Indignados
La campaña electoral ha parido un ratón. Esta enorme ventolera de discursos y carteles, este aluvión de globos y pegatinas, que intenta agitar la sociedad, que la envuelve para llevarla en volandas a las urnas, ha descarrilado en tres o cuatro concentraciones surgidas de redes sociales en las que el personal ha descubierto que el mundo no es justo y que la gente no debe permanecer indiferente ante los problemas. Cesare Pavese sostenía que «la cosa más trivial es interesantísima si la descubrimos en nosotros. Esto se debe a que ya no es una abstracta cosa trivial, sino una inaudita mezcla de la realidad y de nuestra esencia». Lo que ha ocurrido en estas concentraciones es eso, el descubrimiento de una trivialidad, la imperfección del mundo, y de una esencia, la capacidad del hombre para rebelarse y protestar ante una realidad que no le gusta.
Lo único que ocurre es que la indignación es una cualidad necesaria en el ciudadano, pero no es suficiente. La indignación en una democracia es un punto de partida, una actitud, pero nunca la solución de los problemas. Hay que estar indignados para reconocer la realidad y buscar los cambios. Hay que estar indignados para, a continuación, hacer algo, pero la indignación como fin no tiene sentido, se queda en nada; una pegatina, una cara pintada con trazos rojos, una noche dormitando en la plaza pública, un café en el termo de un vecino y un beso al despertar. Una noche de indignación y una vida de frustración.
Para que eso no ocurra, deben saber los nuevos indignados que su protesta, si quiere ser fructífera, primero tendrá que ser concreta; es decir, el camino contrario al de las etéreas proclamas contra «la tiranía de los poderes financieros y los tiburones del capitalismo». No, describamos el camino opuesto. El primer paso de la indignación es la autocrítica. La indignación tiene que empezar por uno mismo. También conduce a la ayuda a los demás, a la solidaridad. En un colectivo de jóvenes, como es el caso, el primer paso de la indignación está en el instituto o la universidad, con la exigencia permanente de calidad y la dedicación persistente a la formación. Excelencia, mérito y esfuerzo, sí, porque es así como se alcanza la madurez democrática; el ciudadano comenzará a ver su entorno con otros ojos, una mirada crítica, formada, que le hará ser exigentes con sus gobiernos, con sus instituciones. Un ciudadano maduro es un ciudadano indignado que no comulga con consignas ni con banderías. Analiza la realidad y se compromete a cambiarla.

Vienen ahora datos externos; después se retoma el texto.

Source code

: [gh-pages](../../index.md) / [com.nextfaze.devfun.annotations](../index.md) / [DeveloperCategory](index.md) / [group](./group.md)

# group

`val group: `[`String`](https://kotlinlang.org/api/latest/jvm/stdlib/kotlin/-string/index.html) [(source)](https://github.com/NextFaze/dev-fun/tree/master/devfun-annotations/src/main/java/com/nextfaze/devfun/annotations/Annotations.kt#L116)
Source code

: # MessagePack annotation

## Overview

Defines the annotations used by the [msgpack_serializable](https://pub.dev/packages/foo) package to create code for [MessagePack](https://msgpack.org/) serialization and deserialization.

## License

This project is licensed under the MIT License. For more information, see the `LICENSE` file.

Indignación antes que modorra; cabreo antes que complacencia; protesta antes que servilismo y dependencia. Sí, ésa es la esencia de una democracia que no es que sea la real: es que es la única que existe. Y, además, está más cerca de todos nosotros de lo que proclaman esas consignas, porque la democracia real no se reduce al tinglado político, sino que está en todas partes. En la gente que se pelea por una universidad mejor, en los que se apuntan voluntarios en un barrio para combatir la droga, en los que colaboran con Cáritas para atender a los que se han quedado sin casa, sin trabajo, sin nada. Indignación, sí, porque este mundo siempre ha avanzado con los que no se conforman. Haberlo reconocido es sólo eso, el descubrimiento de una trivialidad.